President Barack Obama has no more ardent and loyal fans than the faculty and staff of Ivy League universities. According to Fox News, 98% of their donations in the 2012 presidential election went to Obama. (Thank goodness for diversity initiatives!)
So it is not surprising that Ivy League heavy-weights have rushed to the defense of Obamacare. In the Financial Times Larry Summers chastised Republicans for hoping that Obamacare would fail; he practically blamed them for the disastrous rollout. Despite the $600+ million cost of healthcare.gov, Summers implies that vindictive Republicans have left Obamacare “under-resourced.” Princeton economist Alan Blinder wrote a WSJ opinion piece titled, “Despite a Botched Rollout, the Health-Care Law Is Worth It.” Blinder’s colleague Paul Krugman, displaying his usual even-handed judiciousness, considers Republican opposition to Obamacare to be part of a broad-based “war on the poor” motivated by—what else—racism. (Sorry, Paul, but Obama is winning that war all by himself; the poverty rate has been 15% for three consecutive years vs. an average of 12.5% when G.W. Bush was President.)
Charity Begins at Home
Ivy Leaguers may love Obamacare, but there are limits. They think the law is wonderful—for everyone but themselves. Summers, Blinder, and Krugman may be earnest and big-hearted democrats, committed to the health and wellbeing of the common man, but no way are they going to actually go to healthcare.gov and sign up. Charity begins at home, you see, and they must do what is best for their families—which means avoiding Obamacare like the plague.
In contrast to Obamacare’s one-size-fits-all approach, university health plans provide lots of flexibility. For example, Princeton’s health plan
“provides benefits-eligible employees with comprehensive health insurance plans that offer the flexibility to select coverage that best meets your and your family’s medical needs. You can choose from several medical and dental plans and a vision care plan. You can cover yourself only, or you and your spouse, your same-sex domestic or same-sex civil union partner and your eligible dependent children.” (emphasis mine)
When Princeton Profs Blinder and Krugman enrolled in the Princeton Health plan for 2014 and selected precisely the coverage that met their family’s needs, they were no doubt relieved to see an advisory saying, in effect, “Don’t worry. Obamacare does not affect you.” Specifically:
“Princeton University believes your plan is a “grandfathered health plan” under the Patient Protection and Affordable Care Act (the Affordable Care Act). As permitted by the Affordable Care Act, a grandfathered health plan can preserve certain basic health coverage that was already in effect when that law was enacted. Being a grandfathered health plan means that your plan may not include certain consumer protections of the Affordable Care Act that apply to other plans, for example, the requirement for the provision of preventive health services without any cost sharing. However, grandfathered health plans must comply with certain other consumer protections in the Affordable Care Act, for example, the elimination of lifetime limits on benefits.”

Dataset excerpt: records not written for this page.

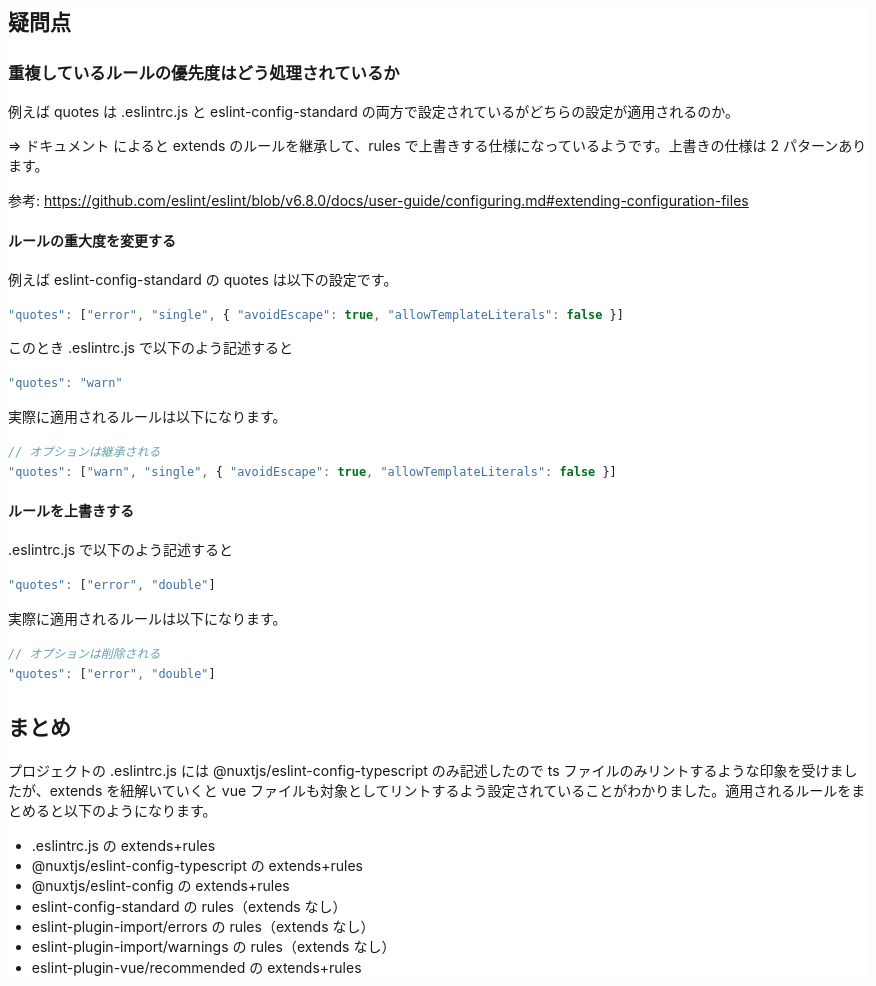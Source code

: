 ## 疑問点

### 重複しているルールの優先度はどう処理されているか

例えば quotes は .eslintrc.js と eslint-config-standard の両方で設定されているがどちらの設定が適用されるのか。

=> ドキュメント によると extends のルールを継承して、rules で上書きする仕様になっているようです。上書きの仕様は 2 パターンあります。

参考: https://github.com/eslint/eslint/blob/v6.8.0/docs/user-guide/configuring.md#extending-configuration-files

#### ルールの重大度を変更する

例えば eslint-config-standard の quotes は以下の設定です。

```js
"quotes": ["error", "single", { "avoidEscape": true, "allowTemplateLiterals": false }]
```

このとき .eslintrc.js で以下のよう記述すると

```js
"quotes": "warn"
```

実際に適用されるルールは以下になります。

```js
// オプションは継承される
"quotes": ["warn", "single", { "avoidEscape": true, "allowTemplateLiterals": false }]
```

#### ルールを上書きする

.eslintrc.js で以下のよう記述すると

```js
"quotes": ["error", "double"]
```

実際に適用されるルールは以下になります。

```js
// オプションは削除される
"quotes": ["error", "double"]
```

## まとめ

プロジェクトの .eslintrc.js には @nuxtjs/eslint-config-typescript のみ記述したので ts ファイルのみリントするような印象を受けましたが、extends を紐解いていくと vue ファイルも対象としてリントするよう設定されていることがわかりました。適用されるルールをまとめると以下のようになります。

- .eslintrc.js の extends+rules
- @nuxtjs/eslint-config-typescript の extends+rules
- @nuxtjs/eslint-config の extends+rules
- eslint-config-standard の rules（extends なし）
- eslint-plugin-import/errors の rules（extends なし）
- eslint-plugin-import/warnings の rules（extends なし）
- eslint-plugin-vue/recommended の extends+rules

Yale, Brown, Cornell, Johns Hopkins, the University of Chicago, Columbia Teachers’ College and no doubt hundreds of other universities all provide similar assurances to plan participants that their health plans are “grandfathered.” So they won’t be forced into the dysfunctional bureaucratic labyrinth of Obamacare, as those millions of poor slobs in the “individual market” just were. (Obama’s unconstitutional re-writing of legislation to delay it a year will merely prolong the pain.)
Will Ivy Academics Rescue Obamacare?
To paraphrase Patrick Henry, now is the time for all good professors to come to the aid of their President. Poor Obama is in a box, hanging by a thread, twisting in the wind, painted into a corner, hoisted on his own petard, trapped by his own lies, wallowing in his own bullshit. He needs help, fast.
Think how great it would be if he could appear on stage with the Presidents of ten top-drawer universities whose faculties and staff have decided to chuck their “grandfathered” health plans, with all their many options and extensive networks of top quality doctors and hospitals, and sign on to Obamacare. Not only would an Ivy League endorsement boost the credibility of this legislative abortion. It would provide tens of thousands of healthy enrollees needed for the actuarial arithmetic to work. I know just the right illustrious academics to lead this rescue operation: Larry Summers, Alan Blinder, and Paul Krugman.